● **What to produce**
Restate the entries below exactly. Images are not part of the copy.
.....
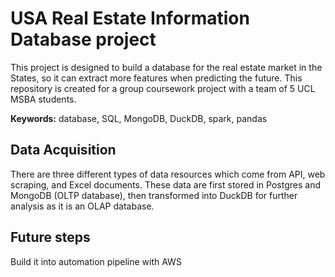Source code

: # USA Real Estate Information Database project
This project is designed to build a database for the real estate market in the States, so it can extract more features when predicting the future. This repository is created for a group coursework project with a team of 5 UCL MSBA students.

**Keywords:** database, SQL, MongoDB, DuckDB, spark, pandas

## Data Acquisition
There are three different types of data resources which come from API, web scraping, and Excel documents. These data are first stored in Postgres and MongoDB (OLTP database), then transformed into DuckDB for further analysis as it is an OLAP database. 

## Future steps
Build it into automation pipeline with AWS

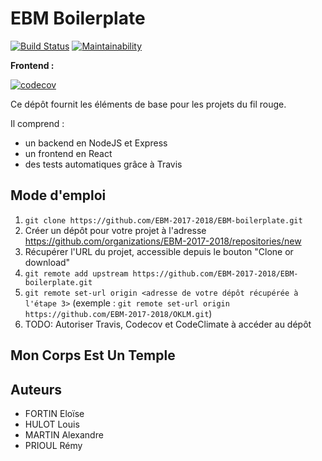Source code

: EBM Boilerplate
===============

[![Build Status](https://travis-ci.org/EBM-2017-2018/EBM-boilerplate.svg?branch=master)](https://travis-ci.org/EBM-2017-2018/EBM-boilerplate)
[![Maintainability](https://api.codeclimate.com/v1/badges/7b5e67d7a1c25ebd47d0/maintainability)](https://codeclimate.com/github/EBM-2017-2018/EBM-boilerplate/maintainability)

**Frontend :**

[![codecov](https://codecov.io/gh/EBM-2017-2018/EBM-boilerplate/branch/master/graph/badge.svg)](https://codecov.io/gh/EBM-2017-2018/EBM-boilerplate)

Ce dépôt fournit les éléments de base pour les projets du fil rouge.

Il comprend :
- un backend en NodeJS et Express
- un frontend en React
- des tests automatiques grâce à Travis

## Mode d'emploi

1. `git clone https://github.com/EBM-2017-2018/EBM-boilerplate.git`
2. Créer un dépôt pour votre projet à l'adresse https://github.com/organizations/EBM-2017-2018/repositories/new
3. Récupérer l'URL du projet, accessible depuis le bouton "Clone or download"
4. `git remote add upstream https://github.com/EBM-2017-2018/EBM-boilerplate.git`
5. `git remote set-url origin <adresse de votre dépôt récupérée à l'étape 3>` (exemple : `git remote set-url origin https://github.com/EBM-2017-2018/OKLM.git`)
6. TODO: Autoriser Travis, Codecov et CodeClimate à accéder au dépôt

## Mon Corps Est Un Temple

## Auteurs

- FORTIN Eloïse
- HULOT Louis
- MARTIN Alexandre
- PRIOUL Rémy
.....
● **Written response**
Source code

: # USA Real Estate Information Database project
This project is designed to build a database for the real estate market in the States, so it can extract more features when predicting the future. This repository is created for a group coursework project with a team of 5 UCL MSBA students.

**Keywords:** database, SQL, MongoDB, DuckDB, spark, pandas

## Data Acquisition
There are three different types of data resources which come from API, web scraping, and Excel documents. These data are first stored in Postgres and MongoDB (OLTP database), then transformed into DuckDB for further analysis as it is an OLAP database. 

## Future steps
Build it into automation pipeline with AWS

Source code

: EBM Boilerplate
===============

[![Build Status](https://travis-ci.org/EBM-2017-2018/EBM-boilerplate.svg?branch=master)](https://travis-ci.org/EBM-2017-2018/EBM-boilerplate)
[![Maintainability](https://api.codeclimate.com/v1/badges/7b5e67d7a1c25ebd47d0/maintainability)](https://codeclimate.com/github/EBM-2017-2018/EBM-boilerplate/maintainability)

**Frontend :**

[![codecov](https://codecov.io/gh/EBM-2017-2018/EBM-boilerplate/branch/master/graph/badge.svg)](https://codecov.io/gh/EBM-2017-2018/EBM-boilerplate)

Ce dépôt fournit les éléments de base pour les projets du fil rouge.

Il comprend :
- un backend en NodeJS et Express
- un frontend en React
- des tests automatiques grâce à Travis

## Mode d'emploi

1. `git clone https://github.com/EBM-2017-2018/EBM-boilerplate.git`
2. Créer un dépôt pour votre projet à l'adresse https://github.com/organizations/EBM-2017-2018/repositories/new
3. Récupérer l'URL du projet, accessible depuis le bouton "Clone or download"
4. `git remote add upstream https://github.com/EBM-2017-2018/EBM-boilerplate.git`
5. `git remote set-url origin <adresse de votre dépôt récupérée à l'étape 3>` (exemple : `git remote set-url origin https://github.com/EBM-2017-2018/OKLM.git`)
6. TODO: Autoriser Travis, Codecov et CodeClimate à accéder au dépôt

## Mon Corps Est Un Temple

## Auteurs

- FORTIN Eloïse
- HULOT Louis
- MARTIN Alexandre
- PRIOUL Rémy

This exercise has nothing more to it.